START Data for analysis

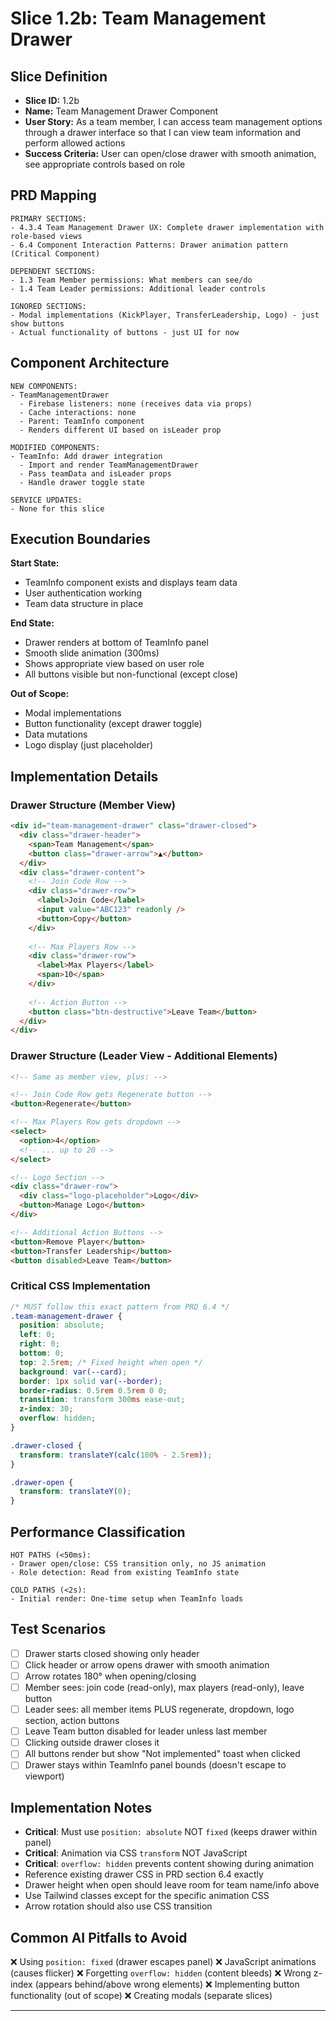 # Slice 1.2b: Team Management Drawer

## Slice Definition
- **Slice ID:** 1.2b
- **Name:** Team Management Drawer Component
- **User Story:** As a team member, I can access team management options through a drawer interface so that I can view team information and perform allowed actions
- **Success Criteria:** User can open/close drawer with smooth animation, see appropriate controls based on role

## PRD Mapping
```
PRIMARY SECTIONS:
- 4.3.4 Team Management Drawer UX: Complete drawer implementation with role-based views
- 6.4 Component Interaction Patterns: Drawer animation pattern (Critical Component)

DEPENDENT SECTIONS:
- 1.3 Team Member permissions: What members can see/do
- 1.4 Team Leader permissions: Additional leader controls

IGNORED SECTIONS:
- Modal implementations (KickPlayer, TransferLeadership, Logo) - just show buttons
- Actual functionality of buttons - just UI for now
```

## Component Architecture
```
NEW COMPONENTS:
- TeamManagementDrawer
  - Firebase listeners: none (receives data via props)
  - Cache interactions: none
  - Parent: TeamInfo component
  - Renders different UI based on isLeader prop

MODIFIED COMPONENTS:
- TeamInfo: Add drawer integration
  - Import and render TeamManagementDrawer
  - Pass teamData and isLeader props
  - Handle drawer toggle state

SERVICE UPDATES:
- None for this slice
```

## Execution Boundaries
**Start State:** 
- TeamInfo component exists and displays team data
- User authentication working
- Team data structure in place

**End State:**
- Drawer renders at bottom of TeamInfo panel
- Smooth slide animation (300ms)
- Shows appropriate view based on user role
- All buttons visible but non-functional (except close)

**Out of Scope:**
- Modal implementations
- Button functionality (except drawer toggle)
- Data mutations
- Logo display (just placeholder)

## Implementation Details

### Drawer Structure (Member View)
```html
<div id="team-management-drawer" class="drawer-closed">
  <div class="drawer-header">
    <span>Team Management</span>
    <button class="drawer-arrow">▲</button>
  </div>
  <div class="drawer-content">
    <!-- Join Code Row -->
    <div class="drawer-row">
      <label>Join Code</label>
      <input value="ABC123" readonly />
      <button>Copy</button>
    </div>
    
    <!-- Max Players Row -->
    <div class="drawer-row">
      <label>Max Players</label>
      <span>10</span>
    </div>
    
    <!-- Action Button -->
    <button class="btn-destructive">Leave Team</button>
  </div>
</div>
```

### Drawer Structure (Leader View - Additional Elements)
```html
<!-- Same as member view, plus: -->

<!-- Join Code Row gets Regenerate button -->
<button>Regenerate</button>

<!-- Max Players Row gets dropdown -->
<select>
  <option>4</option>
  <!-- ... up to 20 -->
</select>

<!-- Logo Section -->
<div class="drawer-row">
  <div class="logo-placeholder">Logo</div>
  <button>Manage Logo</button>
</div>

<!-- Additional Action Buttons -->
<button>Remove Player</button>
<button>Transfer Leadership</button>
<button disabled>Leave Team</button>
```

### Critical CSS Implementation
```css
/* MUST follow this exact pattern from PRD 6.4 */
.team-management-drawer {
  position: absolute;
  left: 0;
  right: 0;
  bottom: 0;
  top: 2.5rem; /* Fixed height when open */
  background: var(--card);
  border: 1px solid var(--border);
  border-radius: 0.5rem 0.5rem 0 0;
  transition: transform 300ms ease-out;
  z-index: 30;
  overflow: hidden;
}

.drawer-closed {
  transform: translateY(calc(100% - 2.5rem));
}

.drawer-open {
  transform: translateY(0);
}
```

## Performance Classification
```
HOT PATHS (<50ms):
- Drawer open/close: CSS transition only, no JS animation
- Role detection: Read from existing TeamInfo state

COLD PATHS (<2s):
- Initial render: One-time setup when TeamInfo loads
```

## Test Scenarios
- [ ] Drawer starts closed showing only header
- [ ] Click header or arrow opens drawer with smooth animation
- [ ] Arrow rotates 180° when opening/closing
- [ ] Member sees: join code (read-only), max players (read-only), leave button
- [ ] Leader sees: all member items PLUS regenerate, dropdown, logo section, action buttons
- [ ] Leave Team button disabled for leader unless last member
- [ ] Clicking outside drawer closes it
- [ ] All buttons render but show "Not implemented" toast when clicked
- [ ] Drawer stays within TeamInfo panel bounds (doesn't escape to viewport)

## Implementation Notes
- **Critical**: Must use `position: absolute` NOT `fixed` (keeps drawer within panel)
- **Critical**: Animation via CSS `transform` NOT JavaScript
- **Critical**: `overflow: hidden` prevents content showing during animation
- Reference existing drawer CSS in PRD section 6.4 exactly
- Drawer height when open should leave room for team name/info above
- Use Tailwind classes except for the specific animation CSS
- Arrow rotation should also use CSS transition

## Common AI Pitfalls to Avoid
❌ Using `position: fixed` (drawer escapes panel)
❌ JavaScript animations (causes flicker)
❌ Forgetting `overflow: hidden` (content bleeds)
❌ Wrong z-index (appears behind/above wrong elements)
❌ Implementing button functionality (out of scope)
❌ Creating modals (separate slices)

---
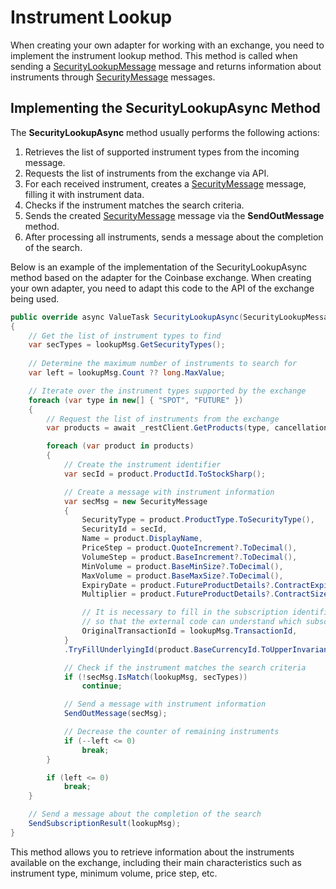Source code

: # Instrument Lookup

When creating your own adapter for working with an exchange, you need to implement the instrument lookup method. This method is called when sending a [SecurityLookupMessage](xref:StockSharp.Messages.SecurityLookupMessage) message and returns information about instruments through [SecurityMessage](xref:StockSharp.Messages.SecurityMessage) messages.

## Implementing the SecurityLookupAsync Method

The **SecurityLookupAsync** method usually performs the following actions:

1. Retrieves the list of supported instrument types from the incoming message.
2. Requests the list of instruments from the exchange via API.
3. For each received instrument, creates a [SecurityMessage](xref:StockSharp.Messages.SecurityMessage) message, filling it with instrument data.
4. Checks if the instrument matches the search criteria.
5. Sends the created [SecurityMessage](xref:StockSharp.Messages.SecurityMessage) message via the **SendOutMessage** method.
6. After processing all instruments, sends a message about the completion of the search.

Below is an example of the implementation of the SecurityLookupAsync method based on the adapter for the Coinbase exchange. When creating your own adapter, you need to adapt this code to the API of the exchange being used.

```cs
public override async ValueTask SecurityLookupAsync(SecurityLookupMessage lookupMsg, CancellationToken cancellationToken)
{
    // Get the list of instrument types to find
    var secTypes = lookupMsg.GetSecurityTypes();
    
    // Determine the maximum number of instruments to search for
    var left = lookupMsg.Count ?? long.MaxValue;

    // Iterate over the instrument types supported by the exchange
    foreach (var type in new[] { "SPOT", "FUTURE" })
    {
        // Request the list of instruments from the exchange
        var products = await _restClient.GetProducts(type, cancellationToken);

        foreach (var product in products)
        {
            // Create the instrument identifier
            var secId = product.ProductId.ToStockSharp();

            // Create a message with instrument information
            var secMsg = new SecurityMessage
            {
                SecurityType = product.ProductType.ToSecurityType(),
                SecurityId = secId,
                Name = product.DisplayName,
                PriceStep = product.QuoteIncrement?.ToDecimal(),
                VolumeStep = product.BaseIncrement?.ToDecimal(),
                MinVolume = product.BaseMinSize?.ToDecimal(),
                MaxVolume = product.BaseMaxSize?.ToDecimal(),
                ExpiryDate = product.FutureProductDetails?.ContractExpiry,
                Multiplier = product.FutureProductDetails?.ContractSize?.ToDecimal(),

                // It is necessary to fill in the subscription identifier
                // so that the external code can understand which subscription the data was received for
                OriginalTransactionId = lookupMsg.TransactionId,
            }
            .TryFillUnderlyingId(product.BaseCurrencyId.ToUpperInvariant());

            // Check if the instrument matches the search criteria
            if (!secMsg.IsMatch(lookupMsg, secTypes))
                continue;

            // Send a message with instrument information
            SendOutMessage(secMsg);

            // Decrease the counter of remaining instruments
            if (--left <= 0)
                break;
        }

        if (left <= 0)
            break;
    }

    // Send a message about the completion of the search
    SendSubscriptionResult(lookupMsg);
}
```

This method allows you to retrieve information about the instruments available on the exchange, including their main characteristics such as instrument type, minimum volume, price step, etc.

END Data for analysis

- Exercise objective -
Would you print all the entries again exactly, minus any pictures?

- Exercise output -
 # Slice 1.2b: Team Management Drawer

## Slice Definition
- **Slice ID:** 1.2b
- **Name:** Team Management Drawer Component
- **User Story:** As a team member, I can access team management options through a drawer interface so that I can view team information and perform allowed actions
- **Success Criteria:** User can open/close drawer with smooth animation, see appropriate controls based on role

## PRD Mapping
```
PRIMARY SECTIONS:
- 4.3.4 Team Management Drawer UX: Complete drawer implementation with role-based views
- 6.4 Component Interaction Patterns: Drawer animation pattern (Critical Component)

DEPENDENT SECTIONS:
- 1.3 Team Member permissions: What members can see/do
- 1.4 Team Leader permissions: Additional leader controls

IGNORED SECTIONS:
- Modal implementations (KickPlayer, TransferLeadership, Logo) - just show buttons
- Actual functionality of buttons - just UI for now
```

## Component Architecture
```
NEW COMPONENTS:
- TeamManagementDrawer
  - Firebase listeners: none (receives data via props)
  - Cache interactions: none
  - Parent: TeamInfo component
  - Renders different UI based on isLeader prop

MODIFIED COMPONENTS:
- TeamInfo: Add drawer integration
  - Import and render TeamManagementDrawer
  - Pass teamData and isLeader props
  - Handle drawer toggle state

SERVICE UPDATES:
- None for this slice
```

## Execution Boundaries
**Start State:** 
- TeamInfo component exists and displays team data
- User authentication working
- Team data structure in place

**End State:**
- Drawer renders at bottom of TeamInfo panel
- Smooth slide animation (300ms)
- Shows appropriate view based on user role
- All buttons visible but non-functional (except close)

**Out of Scope:**
- Modal implementations
- Button functionality (except drawer toggle)
- Data mutations
- Logo display (just placeholder)

## Implementation Details

### Drawer Structure (Member View)
```html
<div id="team-management-drawer" class="drawer-closed">
  <div class="drawer-header">
    <span>Team Management</span>
    <button class="drawer-arrow">▲</button>
  </div>
  <div class="drawer-content">
    <!-- Join Code Row -->
    <div class="drawer-row">
      <label>Join Code</label>
      <input value="ABC123" readonly />
      <button>Copy</button>
    </div>
    
    <!-- Max Players Row -->
    <div class="drawer-row">
      <label>Max Players</label>
      <span>10</span>
    </div>
    
    <!-- Action Button -->
    <button class="btn-destructive">Leave Team</button>
  </div>
</div>
```

### Drawer Structure (Leader View - Additional Elements)
```html
<!-- Same as member view, plus: -->

<!-- Join Code Row gets Regenerate button -->
<button>Regenerate</button>

<!-- Max Players Row gets dropdown -->
<select>
  <option>4</option>
  <!-- ... up to 20 -->
</select>

<!-- Logo Section -->
<div class="drawer-row">
  <div class="logo-placeholder">Logo</div>
  <button>Manage Logo</button>
</div>

<!-- Additional Action Buttons -->
<button>Remove Player</button>
<button>Transfer Leadership</button>
<button disabled>Leave Team</button>
```

### Critical CSS Implementation
```css
/* MUST follow this exact pattern from PRD 6.4 */
.team-management-drawer {
  position: absolute;
  left: 0;
  right: 0;
  bottom: 0;
  top: 2.5rem; /* Fixed height when open */
  background: var(--card);
  border: 1px solid var(--border);
  border-radius: 0.5rem 0.5rem 0 0;
  transition: transform 300ms ease-out;
  z-index: 30;
  overflow: hidden;
}

.drawer-closed {
  transform: translateY(calc(100% - 2.5rem));
}

.drawer-open {
  transform: translateY(0);
}
```

## Performance Classification
```
HOT PATHS (<50ms):
- Drawer open/close: CSS transition only, no JS animation
- Role detection: Read from existing TeamInfo state

COLD PATHS (<2s):
- Initial render: One-time setup when TeamInfo loads
```

## Test Scenarios
- [ ] Drawer starts closed showing only header
- [ ] Click header or arrow opens drawer with smooth animation
- [ ] Arrow rotates 180° when opening/closing
- [ ] Member sees: join code (read-only), max players (read-only), leave button
- [ ] Leader sees: all member items PLUS regenerate, dropdown, logo section, action buttons
- [ ] Leave Team button disabled for leader unless last member
- [ ] Clicking outside drawer closes it
- [ ] All buttons render but show "Not implemented" toast when clicked
- [ ] Drawer stays within TeamInfo panel bounds (doesn't escape to viewport)

## Implementation Notes
- **Critical**: Must use `position: absolute` NOT `fixed` (keeps drawer within panel)
- **Critical**: Animation via CSS `transform` NOT JavaScript
- **Critical**: `overflow: hidden` prevents content showing during animation
- Reference existing drawer CSS in PRD section 6.4 exactly
- Drawer height when open should leave room for team name/info above
- Use Tailwind classes except for the specific animation CSS
- Arrow rotation should also use CSS transition

## Common AI Pitfalls to Avoid
❌ Using `position: fixed` (drawer escapes panel)
❌ JavaScript animations (causes flicker)
❌ Forgetting `overflow: hidden` (content bleeds)
❌ Wrong z-index (appears behind/above wrong elements)
❌ Implementing button functionality (out of scope)
❌ Creating modals (separate slices)

---
Source code

: # Instrument Lookup

When creating your own adapter for working with an exchange, you need to implement the instrument lookup method. This method is called when sending a [SecurityLookupMessage](xref:StockSharp.Messages.SecurityLookupMessage) message and returns information about instruments through [SecurityMessage](xref:StockSharp.Messages.SecurityMessage) messages.

## Implementing the SecurityLookupAsync Method

The **SecurityLookupAsync** method usually performs the following actions:

1. Retrieves the list of supported instrument types from the incoming message.
2. Requests the list of instruments from the exchange via API.
3. For each received instrument, creates a [SecurityMessage](xref:StockSharp.Messages.SecurityMessage) message, filling it with instrument data.
4. Checks if the instrument matches the search criteria.
5. Sends the created [SecurityMessage](xref:StockSharp.Messages.SecurityMessage) message via the **SendOutMessage** method.
6. After processing all instruments, sends a message about the completion of the search.

Below is an example of the implementation of the SecurityLookupAsync method based on the adapter for the Coinbase exchange. When creating your own adapter, you need to adapt this code to the API of the exchange being used.

```cs
public override async ValueTask SecurityLookupAsync(SecurityLookupMessage lookupMsg, CancellationToken cancellationToken)
{
    // Get the list of instrument types to find
    var secTypes = lookupMsg.GetSecurityTypes();
    
    // Determine the maximum number of instruments to search for
    var left = lookupMsg.Count ?? long.MaxValue;

    // Iterate over the instrument types supported by the exchange
    foreach (var type in new[] { "SPOT", "FUTURE" })
    {
        // Request the list of instruments from the exchange
        var products = await _restClient.GetProducts(type, cancellationToken);

        foreach (var product in products)
        {
            // Create the instrument identifier
            var secId = product.ProductId.ToStockSharp();

            // Create a message with instrument information
            var secMsg = new SecurityMessage
            {
                SecurityType = product.ProductType.ToSecurityType(),
                SecurityId = secId,
                Name = product.DisplayName,
                PriceStep = product.QuoteIncrement?.ToDecimal(),
                VolumeStep = product.BaseIncrement?.ToDecimal(),
                MinVolume = product.BaseMinSize?.ToDecimal(),
                MaxVolume = product.BaseMaxSize?.ToDecimal(),
                ExpiryDate = product.FutureProductDetails?.ContractExpiry,
                Multiplier = product.FutureProductDetails?.ContractSize?.ToDecimal(),

                // It is necessary to fill in the subscription identifier
                // so that the external code can understand which subscription the data was received for
                OriginalTransactionId = lookupMsg.TransactionId,
            }
            .TryFillUnderlyingId(product.BaseCurrencyId.ToUpperInvariant());

            // Check if the instrument matches the search criteria
            if (!secMsg.IsMatch(lookupMsg, secTypes))
                continue;

            // Send a message with instrument information
            SendOutMessage(secMsg);

            // Decrease the counter of remaining instruments
            if (--left <= 0)
                break;
        }

        if (left <= 0)
            break;
    }

    // Send a message about the completion of the search
    SendSubscriptionResult(lookupMsg);
}
```

This method allows you to retrieve information about the instruments available on the exchange, including their main characteristics such as instrument type, minimum volume, price step, etc.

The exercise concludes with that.